Democratic Underground


October 27, 2004
By The Plaid Adder

Back when I used to live in Austin, one of our favorite things to do during the summer months was go down to the Congress Avenue Bridge and watch the bats come out at sunset. Quite by accident, the engineers who built the bridge happened to duplicate perfect living conditions for Mexican free-tailed bats, and as a result, three quarters of a million of them spend the summer roosting in the cavities underneath it.

Every night as the sun goes down they come streaming out of the bridge in a broken ribbon that undulates through the dying light like a darker reflection of the river. It's a stunning and unforgettable sight. I remember the first time Liza took me down there, I was sitting on the bank eagerly watching the sky, greeting the emergence of every sparrow, pigeon, or other lone flying creature with a cry of, "Is that them?" Liza said, after a while, "Don't worry. When it happens, you'll know." And she was right.

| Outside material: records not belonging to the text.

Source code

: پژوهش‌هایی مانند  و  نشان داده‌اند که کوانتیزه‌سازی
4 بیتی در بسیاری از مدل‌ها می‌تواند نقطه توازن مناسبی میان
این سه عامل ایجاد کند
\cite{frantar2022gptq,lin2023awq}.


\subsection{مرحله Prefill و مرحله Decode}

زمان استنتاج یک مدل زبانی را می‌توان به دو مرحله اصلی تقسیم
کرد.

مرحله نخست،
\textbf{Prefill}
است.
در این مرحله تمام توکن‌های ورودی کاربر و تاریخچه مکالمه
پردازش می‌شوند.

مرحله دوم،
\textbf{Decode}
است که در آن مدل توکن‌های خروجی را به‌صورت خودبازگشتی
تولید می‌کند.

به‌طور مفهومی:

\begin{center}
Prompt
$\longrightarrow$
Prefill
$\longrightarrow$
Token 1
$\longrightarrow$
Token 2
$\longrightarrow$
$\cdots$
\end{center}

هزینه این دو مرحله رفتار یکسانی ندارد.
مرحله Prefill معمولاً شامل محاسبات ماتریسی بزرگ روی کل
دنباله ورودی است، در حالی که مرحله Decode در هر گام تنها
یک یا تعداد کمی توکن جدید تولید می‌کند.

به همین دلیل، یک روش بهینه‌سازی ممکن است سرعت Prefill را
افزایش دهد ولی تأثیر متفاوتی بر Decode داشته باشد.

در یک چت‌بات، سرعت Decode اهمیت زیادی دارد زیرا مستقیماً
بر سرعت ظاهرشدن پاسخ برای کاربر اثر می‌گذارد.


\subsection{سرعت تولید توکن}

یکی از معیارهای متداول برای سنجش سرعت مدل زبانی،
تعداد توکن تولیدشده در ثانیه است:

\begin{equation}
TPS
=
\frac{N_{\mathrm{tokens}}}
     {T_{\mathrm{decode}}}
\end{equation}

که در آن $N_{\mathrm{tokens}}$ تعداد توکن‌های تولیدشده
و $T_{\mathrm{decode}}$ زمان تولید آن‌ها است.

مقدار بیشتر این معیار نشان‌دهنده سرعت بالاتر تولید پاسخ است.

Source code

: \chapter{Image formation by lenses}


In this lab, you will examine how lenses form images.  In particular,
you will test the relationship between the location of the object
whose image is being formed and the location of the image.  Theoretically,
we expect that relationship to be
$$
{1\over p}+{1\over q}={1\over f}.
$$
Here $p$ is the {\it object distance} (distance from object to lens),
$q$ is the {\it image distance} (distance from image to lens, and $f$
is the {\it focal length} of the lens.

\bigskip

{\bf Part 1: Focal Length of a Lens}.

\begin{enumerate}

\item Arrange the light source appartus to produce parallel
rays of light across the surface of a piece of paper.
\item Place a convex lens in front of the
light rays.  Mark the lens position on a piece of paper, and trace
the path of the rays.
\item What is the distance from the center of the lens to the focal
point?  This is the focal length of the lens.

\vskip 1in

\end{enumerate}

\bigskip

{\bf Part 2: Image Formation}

And this is how we have all been awaiting the October Surprise. "Is that it? Wait, is that it?" But the whole point of the October Surprise is that when it happens, we just know. The October Surprise is supposed to stun us with its utterly compelling spectacularity. Instead, what's happened is that little puny bits of surprise have come dribbling out from under the bridge one by one, each exploding with a faint "poof" before winking out.

From my point of view, this merely proves my contention that Rove does not have a real October Surprise in store for us. He keeps setting off his little firecrackers, expecting them to move mountains, and then running back inside for more when that turns out not to happen.

Take, for example, the "Wolves" ad, which the Bush campaign unveiled with much fanfare last week. The buzz on the news shows - most of it provided by Rove and company - was that this ad had been so devastatingly effective in focus groups that they waited until the final stretch to unleash it.

When they say "effective," of course, what they really mean is "frightening." Since they have now realized that they will never convince the voters that the country is actually doing well under Bush's stewardship, their only recourse is to convince voters that as bad as things are right now, removing Bush from office would make them EVEN WORSE! Hence the constant return, in the past several weeks, to the idea that Kerry is some kind of terrorism magnet who will draw every weapon in the world screaming in a straight line toward Washington D.C. the instant he steps up to take the oath of office.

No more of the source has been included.